Much of The Revenant was shot on location using natural light sources, and this turns out to be perfect HDR fodder. The H.265-encoded 2.40:1 picture’s expanded luminance range adds another level of beauty to the film’s poetic vistas; there's a tangible lifelike quality to the photography. Dark sequences retain plenty of detail, too, and the HDR 10 iteration adds to the scale of the huge landscapes versus the standard Blu-ray. Fires burn with so much intensity you’d swear you can feel their warmth, while the general sense of depth is further enhanced by the 4K detailing – this UHD platter's image is derived from a native 4K digital intermediate, and it appears to be a pristine source.
The colour palette is, as expected given the setting, a tapestry of blues, greens and browns, plus snowy whites – not the most visually impactful, but there's beauty to be found in its subtlety.
Comparing the UHD BD of The Revenant with the standard BD that Fox's release ships with, the 1080p version suffers a noticeable drop in depth with largescale shots, as well as exhibiting a slightly mushy look to motion and generally appearing less crisp. By far the most striking limitation of the BD, though, is its lack of HDR, which leaves pretty much every shot appearing less spectacular, natural and ‘alive’.

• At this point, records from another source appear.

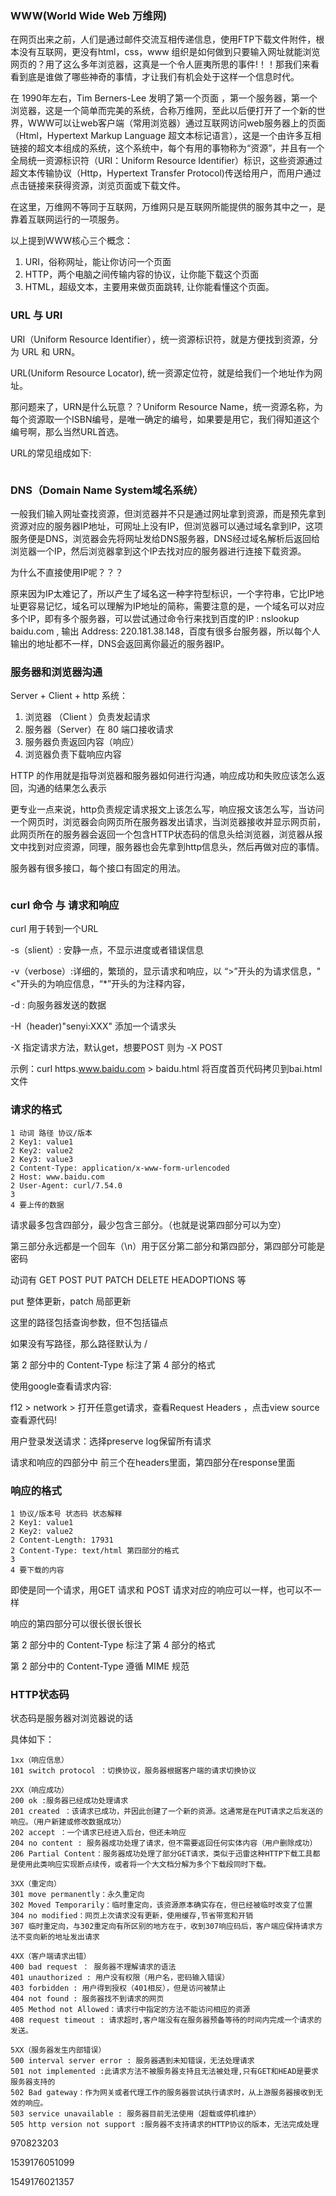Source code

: ### WWW(World Wide Web 万维网)

在网页出来之前，人们是通过邮件交流互相传递信息，使用FTP下载文件附件，根本没有互联网，更没有html，css，www 组织是如何做到只要输入网址就能浏览网页的？用了这么多年浏览器，这真是一个令人匪夷所思的事件!！！那我们来看看到底是谁做了哪些神奇的事情，才让我们有机会处于这样一个信息时代。

在 1990年左右，Tim Berners-Lee 发明了第一个页面 ，第一个服务器，第一个浏览器，这是一个简单而完美的系统，合称万维网，至此以后便打开了一个新的世界，WWW可以让web客户端（常用浏览器）通过互联网访问web服务器上的页面（Html，Hypertext Markup Language 超文本标记语言），这是一个由许多互相链接的超文本组成的系统，这个系统中，每个有用的事物称为“资源”，并且有一个全局统一资源标识符（URI：Uniform Resource Identifier）标识，这些资源通过超文本传输协议（Http，Hypertext Transfer Protocol)传送给用户，而用户通过点击链接来获得资源，浏览页面或下载文件。

在这里，万维网不等同于互联网，万维网只是互联网所能提供的服务其中之一，是靠着互联网运行的一项服务。

以上提到WWW核心三个概念：

1. URI，俗称网址，能让你访问一个页面
2. HTTP，两个电脑之间传输内容的协议，让你能下载这个页面
3. HTML，超级文本，主要用来做页面跳转, 让你能看懂这个页面。

### URL 与 URI

URI（Uniform Resource Identifier），统一资源标识符，就是方便找到资源，分为 URL 和 URN。

URL(Uniform Resource Locator), 统一资源定位符，就是给我们一个地址作为网址。

那问题来了，URN是什么玩意？？Uniform Resource Name，统一资源名称，为每个资源取一个ISBN编号，是唯一确定的编号，如果要是用它，我们得知道这个编号啊，那么当然URL首选。

URL的常见组成如下:

<img src="https://mini-orange.cn/assets/image/e87734cebcf567e1fcf70de33c87000e.png" alt="" class="md-img" loading="lazy"/>

### DNS（Domain Name System域名系统）

一般我们输入网址查找资源，但浏览器并不只是通过网址拿到资源，而是预先拿到资源对应的服务器IP地址，可网址上没有IP，但浏览器可以通过域名拿到IP，这项服务便是DNS，浏览器会先将网址发给DNS服务器，DNS经过域名解析后返回给浏览器一个IP，然后浏览器拿到这个IP去找对应的服务器进行连接下载资源。

为什么不直接使用IP呢？？？

原来因为IP太难记了，所以产生了域名这一种字符型标识，一个字符串，它比IP地址更容易记忆，域名可以理解为IP地址的简称，需要注意的是，一个域名可以对应多个IP，即有多个服务器，可以尝试通过命令行来找到百度的IP : nslookup baidu.com , 输出 Address: 220.181.38.148，百度有很多台服务器，所以每个人输出的地址都不一样，DNS会返回离你最近的服务器IP。

### 服务器和浏览器沟通

Server + Client + http 系统：

1. 浏览器 （Client ）负责发起请求
2. 服务器（Server）在 80 端口接收请求
3. 服务器负责返回内容（响应）
4. 浏览器负责下载响应内容

HTTP 的作用就是指导浏览器和服务器如何进行沟通，响应成功和失败应该怎么返回，沟通的结果怎么表示

更专业一点来说，http负责规定请求报文上该怎么写，响应报文该怎么写，当访问一个网页时，浏览器会向网页所在服务器发出请求，当浏览器接收并显示网页前，此网页所在的服务器会返回一个包含HTTP状态码的信息头给浏览器，浏览器从报文中找到对应资源，同理，服务器也会先拿到http信息头，然后再做对应的事情。

服务器有很多接口，每个接口有固定的用法。

<img src="https://mini-orange.cn/assets/image/29d04f97851406f5a45cf88ef4754877.png" alt="" class="md-img"/>

### curl 命令 与 请求和响应

curl 用于转到一个URL

-s（slient）: 安静一点，不显示进度或者错误信息

-v（verbose）:详细的，繁琐的，显示请求和响应，以 “>”开头的为请求信息，"<"开头的为响应信息，“*”开头的为注释内容，

-d <data>: 向服务器发送的数据

-H（header)"senyi:XXX" 添加一个请求头

-X <command> 指定请求方法，默认get，想要POST 则为 -X POST

示例：curl https.www.baidu.com > baidu.html 将百度首页代码拷贝到bai.html文件

### 请求的格式

```
1 动词 路径 协议/版本
2 Key1: value1
2 Key2: value2
2 Key3: value3
2 Content-Type: application/x-www-form-urlencoded
2 Host: www.baidu.com
2 User-Agent: curl/7.54.0
3 
4 要上传的数据
```

请求最多包含四部分，最少包含三部分。（也就是说第四部分可以为空）

第三部分永远都是一个回车（\n）用于区分第二部分和第四部分，第四部分可能是密码

动词有 GET POST PUT PATCH DELETE HEADOPTIONS 等

put 整体更新，patch 局部更新

这里的路径包括查询参数，但不包括锚点

如果没有写路径，那么路径默认为 /

第 2 部分中的 Content-Type 标注了第 4 部分的格式

使用google查看请求内容:

f12 > network > 打开任意get请求，查看Request Headers ，点击view source查看源代码!

用户登录发送请求：选择preserve log保留所有请求

请求和响应的四部分中 前三个在headers里面，第四部分在response里面

### 响应的格式

```
1 协议/版本号 状态码 状态解释
2 Key1: value1
2 Key2: value2
2 Content-Length: 17931
2 Content-Type: text/html 第四部分的格式
3
4 要下载的内容
```

即使是同一个请求，用GET 请求和 POST 请求对应的响应可以一样，也可以不一样

响应的第四部分可以很长很长很长

第 2 部分中的 Content-Type 标注了第 4 部分的格式

第 2 部分中的 Content-Type 遵循 MIME 规范

### HTTP状态码

状态码是服务器对浏览器说的话

具体如下：

```
1xx（响应信息）
101 switch protocol ：切换协议，服务器根据客户端的请求切换协议

2XX（响应成功）
200 ok :服务器已经成功处理请求
201 created ：该请求已成功，并因此创建了一个新的资源。这通常是在PUT请求之后发送的响应。（用户新建或修改数据成功）
202 accept ：一个请求已经进入后台，但还未响应
204 no content : 服务器成功处理了请求，但不需要返回任何实体内容（用户删除成功）
206 Partial Content：服务器成功处理了部分GET请求，类似于迅雷这种HTTP下载工具都是使用此类响应实现断点续传，或者将一个大文档分解为多个下载段同时下载。

3XX（重定向）
301 move permanently：永久重定向
302 Moved Temporarily：临时重定向，该资源原本确实存在，但已经被临时改变了位置
304 no modified：网页上次请求没有更新，使用缓存,节省带宽和开销
307 临时重定向，与302重定向有所区别的地方在于，收到307响应码后，客户端应保持请求方法不变向新的地址发出请求

4XX（客户端请求出错）
400 bad request ： 服务器不理解请求的语法
401 unauthorized : 用户没有权限（用户名，密码输入错误）
403 forbidden : 用户得到授权（401相反），但是访问被禁止
404 not found : 服务器找不到请求的网页
405 Method not Allowed：请求行中指定的方法不能访问相应的资源
408 request timeout : 请求超时,客户端没有在服务器预备等待的时间内完成一个请求的发送。

5XX（服务器发生内部错误）
500 interval server error : 服务器遇到未知错误，无法处理请求
501 not implemented :此请求方法不被服务器支持且无法被处理,只有GET和HEAD是要求服务器支持的
502 Bad gateway：作为网关或者代理工作的服务器尝试执行请求时，从上游服务器接收到无效的响应。
503 service unavailable : 服务器目前无法使用（超载或停机维护）
505 http version not support :服务器不支持请求的HTTP协议的版本，无法完成处理
```

970823203

1539176051099

1549176021357
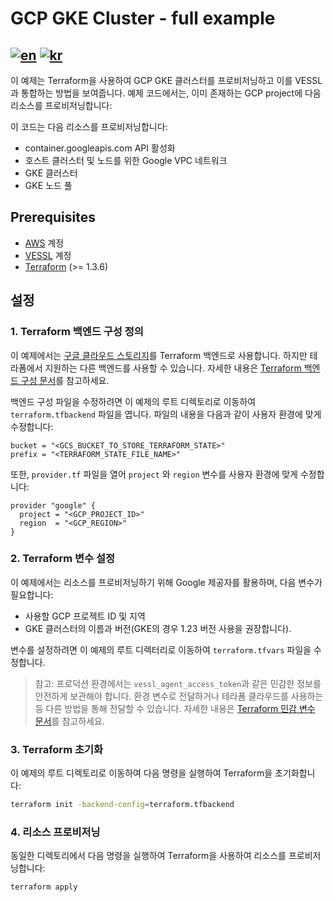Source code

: # GCP GKE Cluster - full example
[![en](https://img.shields.io/badge/lang-en-brightgreen.svg)](README.md) [![kr](https://img.shields.io/badge/lang-kr-brightgreen.svg)](README-kr.md)
-------

이 예제는 Terraform을 사용하여 GCP GKE 클러스터를 프로비저닝하고 이를 VESSL과 통합하는 방법을 보여줍니다.
예제 코드에서는, 이미 존재하는 GCP project에 다음 리소스를 프로비저닝합니다:

이 코드는 다음 리소스를 프로비저닝합니다:
* container.googleapis.com API 활성화
* 호스트 클러스터 및 노드를 위한 Google VPC 네트워크
* GKE 클러스터
* GKE 노드 풀

## Prerequisites
* [AWS](https://console.aws.amazon.com/console/home) 계정
* [VESSL](https://vessl.ai/) 계정
* [Terraform](https://www.terraform.io/) (>= 1.3.6)

## 설정

### 1. Terraform 백엔드 구성 정의

이 예제에서는 [구글 클라우드 스토리지](https://developer.hashicorp.com/terraform/language/settings/backends/gcs)를 Terraform 백엔드로 사용합니다. 하지만 테라폼에서 지원하는 다른 백엔드를 사용할 수 있습니다. 자세한 내용은 [Terraform 백엔드 구성 문서](https://www.terraform.io/docs/language/settings/backends/index.html)를 참고하세요.

백엔드 구성 파일을 수정하려면 이 예제의 루트 디렉토리로 이동하여 `terraform.tfbackend` 파일을 엽니다. 파일의 내용을 다음과 같이 사용자 환경에 맞게 수정합니다:
```hcl
bucket = "<GCS_BUCKET_TO_STORE_TERRAFORM_STATE>"
prefix = "<TERRAFORM_STATE_FILE_NAME>"
```

또한, `provider.tf` 파일을 열어 `project` 와 `region` 변수를 사용자 환경에 맞게 수정합니다:
```hcl
provider "google" {
  project = "<GCP_PROJECT_ID>"
  region  = "<GCP_REGION>"
}
```

### 2. Terraform 변수 설정

이 예제에서는 리소스를 프로비저닝하기 위해 Google 제공자를 활용하며, 다음 변수가 필요합니다:
* 사용할 GCP 프로젝트 ID 및 지역
* GKE 클러스터의 이름과 버전(GKE의 경우 1.23 버전 사용을 권장합니다).

변수를 설정하려면 이 예제의 루트 디렉터리로 이동하여 `terraform.tfvars` 파일을 수정합니다.

> 참고: 프로덕션 환경에서는 `vessl_agent_access_token`과 같은 민감한 정보를 안전하게 보관해야 합니다. 환경 변수로 전달하거나 테라폼 클라우드를 사용하는 등 다른 방법을 통해 전달할 수 있습니다. 자세한 내용은 [Terraform 민감 변수 문서](https://developer.hashicorp.com/terraform/tutorials/configuration-language/sensitive-variables#set-values-with-variables)를 참고하세요.

### 3. Terraform 초기화

이 예제의 루트 디렉토리로 이동하여 다음 명령을 실행하여 Terraform을 초기화합니다:
```bash
terraform init -backend-config=terraform.tfbackend
```

### 4. 리소스 프로비저닝

동일한 디렉토리에서 다음 명령을 실행하여 Terraform을 사용하여 리소스를 프로비저닝합니다:
```bash
terraform apply
```
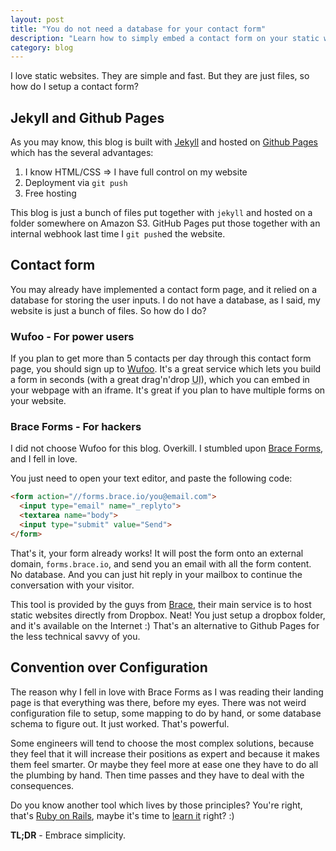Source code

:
 ```yaml
---
layout: post
title: "You do not need a database for your contact form"
description: "Learn how to simply embed a contact form on your static website"
category: blog
---
```


I love static websites. They are simple and fast. But they are just files, so how do I setup a contact form?

## Jekyll and Github Pages

As you may know, this blog is built with [Jekyll](http://jekyllrb.com/) and hosted on [Github Pages](https://pages.github.com/) which has the several advantages:

1. I know HTML/CSS ⇒ I have full control on my website
1. Deployment via `git push`
1. Free hosting

This blog is just a bunch of files put together with `jekyll` and hosted on a folder somewhere on Amazon S3. GitHub Pages put those together with an internal webhook last time I `git push`ed the website.

## Contact form

You may already have implemented a contact form page, and it relied on a database for storing the user inputs. I do not have a database, as I said, my website is just a bunch of files. So how do I do?

### Wufoo - For power users

If you plan to get more than 5 contacts per day through this contact form page, you should sign up to [Wufoo](http://www.wufoo.com/). It's a great service which lets you build a form in seconds (with a great drag'n'drop <acronym title="User Interface">UI</acronym>), which you can embed in your webpage with an iframe. It's great if you plan to have multiple forms on your website.

### Brace Forms - For hackers

I did not choose Wufoo for this blog. Overkill. I stumbled upon [Brace Forms](http://forms.brace.io), and I fell in love.

You just need to open your text editor, and paste the following code:

```html
<form action="//forms.brace.io/you@email.com">
  <input type="email" name="_replyto">
  <textarea name="body">
  <input type="submit" value="Send">
</form>
```

That's it, your form already works! It will post the form onto an external domain, `forms.brace.io`, and send you an email with all the form content. No database. And you can just hit reply in your mailbox to continue the conversation with your visitor.

This tool is provided by the guys from [Brace](http://brace.io/), their main service is to host static websites directly from Dropbox. Neat! You just setup a dropbox folder, and it's available on the Internet :) That's an alternative to Github Pages for the less technical savvy of you.

## Convention over Configuration

The reason why I fell in love with Brace Forms as I was reading their landing page is that everything was there, before my eyes. There was not weird configuration file to setup, some mapping to do by hand, or some database schema to figure out. It just worked. That's powerful.

Some engineers will tend to choose the most complex solutions, because they feel that it will increase their positions as expert and because it makes them feel smarter. Or maybe they feel more at ease one they have to do all the plumbing by hand. Then time passes and they have to deal with the consequences.

Do you know another tool which lives by those principles? You're right, that's [Ruby on Rails](http://www.rubyonrails.org), maybe it's time to [learn it](http://www.lewagon.org/) right? :)

**TL;DR** - Embrace simplicity.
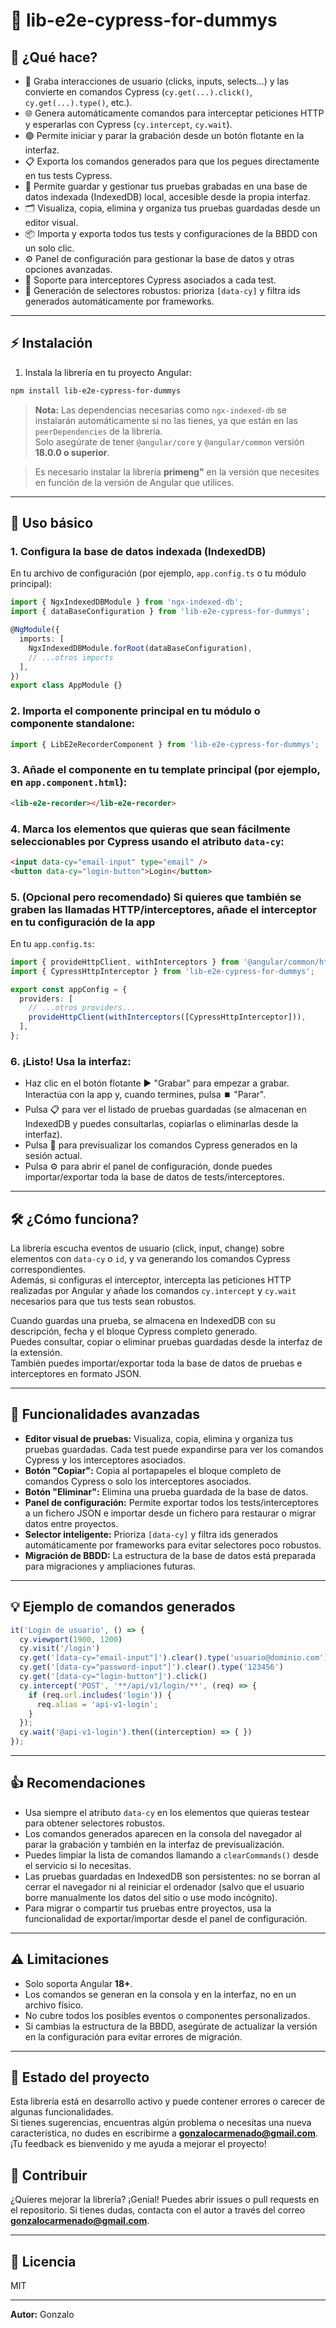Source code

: # 🚀 lib-e2e-cypress-for-dummys

## 🧐 ¿Qué hace?

- 🎥 Graba interacciones de usuario (clicks, inputs, selects...) y las convierte en comandos Cypress (`cy.get(...).click()`, `cy.get(...).type()`, etc.).
- 🌐 Genera automáticamente comandos para interceptar peticiones HTTP y esperarlas con Cypress (`cy.intercept`, `cy.wait`).
- 🟢 Permite iniciar y parar la grabación desde un botón flotante en la interfaz.
- 📋 Exporta los comandos generados para que los pegues directamente en tus tests Cypress.
- 💾 Permite guardar y gestionar tus pruebas grabadas en una base de datos indexada (IndexedDB) local, accesible desde la propia interfaz.
- 🗂️ Visualiza, copia, elimina y organiza tus pruebas guardadas desde un editor visual.
- 📦 Importa y exporta todos tus tests y configuraciones de la BBDD con un solo clic.
- ⚙️ Panel de configuración para gestionar la base de datos y otras opciones avanzadas.
- 🧩 Soporte para interceptores Cypress asociados a cada test.
- 🧠 Generación de selectores robustos: prioriza `[data-cy]` y filtra ids generados automáticamente por frameworks.

---

## ⚡ Instalación

1. Instala la librería en tu proyecto Angular:

```bash
npm install lib-e2e-cypress-for-dummys
```

> **Nota:** Las dependencias necesarias como `ngx-indexed-db` se instalarán automáticamente si no las tienes, ya que están en las `peerDependencies` de la librería.  
> Solo asegúrate de tener `@angular/core` y `@angular/common` versión **18.0.0 o superior**.

> Es necesario instalar la libreria **primeng"** en la versión que necesites en función de la versión de Angular que utilices.

---

## 🚦 Uso básico

### 1. **Configura la base de datos indexada (IndexedDB)**

En tu archivo de configuración (por ejemplo, `app.config.ts` o tu módulo principal):

```typescript
import { NgxIndexedDBModule } from 'ngx-indexed-db';
import { dataBaseConfiguration } from 'lib-e2e-cypress-for-dummys';

@NgModule({
  imports: [
    NgxIndexedDBModule.forRoot(dataBaseConfiguration),
    // ...otros imports
  ],
})
export class AppModule {}
```

### 2. **Importa el componente principal en tu módulo o componente standalone:**

```typescript
import { LibE2eRecorderComponent } from 'lib-e2e-cypress-for-dummys';
```

### 3. **Añade el componente en tu template principal (por ejemplo, en `app.component.html`):**

```html
<lib-e2e-recorder></lib-e2e-recorder>
```

### 4. **Marca los elementos que quieras que sean fácilmente seleccionables por Cypress usando el atributo `data-cy`:**

```html
<input data-cy="email-input" type="email" />
<button data-cy="login-button">Login</button>
```

### 5. **(Opcional pero recomendado) Si quieres que también se graben las llamadas HTTP/interceptores, añade el interceptor en tu configuración de la app**  
   En tu `app.config.ts`:

```typescript
import { provideHttpClient, withInterceptors } from '@angular/common/http';
import { CypressHttpInterceptor } from 'lib-e2e-cypress-for-dummys';

export const appConfig = {
  providers: [
    // ...otros providers...
    provideHttpClient(withInterceptors([CypressHttpInterceptor])),
  ],
};
```

### 6. **¡Listo! Usa la interfaz:**

- Haz clic en el botón flotante ▶️ "Grabar" para empezar a grabar. Interactúa con la app y, cuando termines, pulsa ⏹️ "Parar".
- Pulsa 📋 para ver el listado de pruebas guardadas (se almacenan en IndexedDB y puedes consultarlas, copiarlas o eliminarlas desde la interfaz).
- Pulsa 📝 para previsualizar los comandos Cypress generados en la sesión actual.
- Pulsa ⚙️ para abrir el panel de configuración, donde puedes importar/exportar toda la base de datos de tests/interceptores.

---

## 🛠️ ¿Cómo funciona?

La librería escucha eventos de usuario (click, input, change) sobre elementos con `data-cy` o `id`, y va generando los comandos Cypress correspondientes.  
Además, si configuras el interceptor, intercepta las peticiones HTTP realizadas por Angular y añade los comandos `cy.intercept` y `cy.wait` necesarios para que tus tests sean robustos.

Cuando guardas una prueba, se almacena en IndexedDB con su descripción, fecha y el bloque Cypress completo generado.  
Puedes consultar, copiar o eliminar pruebas guardadas desde la interfaz de la extensión.  
También puedes importar/exportar toda la base de datos de pruebas e interceptores en formato JSON.

---

## 🧩 Funcionalidades avanzadas

- **Editor visual de pruebas:** Visualiza, copia, elimina y organiza tus pruebas guardadas. Cada test puede expandirse para ver los comandos Cypress y los interceptores asociados.
- **Botón "Copiar":** Copia al portapapeles el bloque completo de comandos Cypress o solo los interceptores asociados.
- **Botón "Eliminar":** Elimina una prueba guardada de la base de datos.
- **Panel de configuración:** Permite exportar todos los tests/interceptores a un fichero JSON e importar desde un fichero para restaurar o migrar datos entre proyectos.
- **Selector inteligente:** Prioriza `[data-cy]` y filtra ids generados automáticamente por frameworks para evitar selectores poco robustos.
- **Migración de BBDD:** La estructura de la base de datos está preparada para migraciones y ampliaciones futuras.

---

## 💡 Ejemplo de comandos generados

```js
it('Login de usuario', () => {
  cy.viewport(1900, 1200)
  cy.visit('/login')
  cy.get('[data-cy="email-input"]').clear().type('usuario@dominio.com')
  cy.get('[data-cy="password-input"]').clear().type('123456')
  cy.get('[data-cy="login-button"]').click()
  cy.intercept('POST', '**/api/v1/login/**', (req) => {
    if (req.url.includes('login')) {
      req.alias = 'api-v1-login';
    }
  });
  cy.wait('@api-v1-login').then((interception) => { })
});
```

---

## 👍 Recomendaciones

- Usa siempre el atributo `data-cy` en los elementos que quieras testear para obtener selectores robustos.
- Los comandos generados aparecen en la consola del navegador al parar la grabación y también en la interfaz de previsualización.
- Puedes limpiar la lista de comandos llamando a `clearCommands()` desde el servicio si lo necesitas.
- Las pruebas guardadas en IndexedDB son persistentes: no se borran al cerrar el navegador ni al reiniciar el ordenador (salvo que el usuario borre manualmente los datos del sitio o use modo incógnito).
- Para migrar o compartir tus pruebas entre proyectos, usa la funcionalidad de exportar/importar desde el panel de configuración.

---

## ⚠️ Limitaciones

- Solo soporta Angular **18+**.
- Los comandos se generan en la consola y en la interfaz, no en un archivo físico.
- No cubre todos los posibles eventos o componentes personalizados.
- Si cambias la estructura de la BBDD, asegúrate de actualizar la versión en la configuración para evitar errores de migración.

---

## 🚧 Estado del proyecto

Esta librería está en desarrollo activo y puede contener errores o carecer de algunas funcionalidades.  
Si tienes sugerencias, encuentras algún problema o necesitas una nueva característica, no dudes en escribirme a **gonzalocarmenado@gmail.com**. ¡Tu feedback es bienvenido y me ayuda a mejorar el proyecto!

## 🤝 Contribuir

¿Quieres mejorar la librería? ¡Genial! Puedes abrir issues o pull requests en el repositorio. Si tienes dudas, contacta con el autor a través del correo **gonzalocarmenado@gmail.com**.

---

## 📄 Licencia

MIT

---

**Autor:** Gonzalo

Yet by the standards of other 1080p Blu-rays, The Revenant’s transfer is first-rate, with as wide a contrast range as the format can offer, good detailing and no technical nasties. Once you’ve experienced the UHD version, though, your eyes are spoiled.
Picture rating: 5/5
Audio: The Revenant features the same DTS-HD Master Audio 7.1 mix on both its Ultra HD and standard Blu-ray versions. This soundtrack is outstanding in its subtle detail placement, working tirelessly to create an involving sense of the size and variety of the environments Glass passes through, but not shy of energetic effects-panning when the onscreen action demands it. Also noteworthy is the beautiful richness of the film’s minimalistic score, and the way action sequences explode with a brutal simplicity that reflects the way they are shot, not to mention a hefty dynamic punch.
All told, it's a precise, moody and entirely apt soundmix, but not offering a Dolby Atmos track – the film enjoyed one on its theatrical release – feels like a missed opportunity.
Audio rating: 4.5/5
Extras: The only extras (both available on the standard BD, not the Ultra HD BD) are a 45-minute Making of... documentary, and a six-minute stills gallery. The documentary (which you may already have seen on YouTube) combines behind-the-scenes footage and informative interviews to excellent effect – but it’s a pity we don’t get anything else, such as a director’s commentary.
Extras rating: 2.5/5
We say: A poster boy for Ultra HD Blu-ray – and a good film to boot – but no Atmos mix? Boo.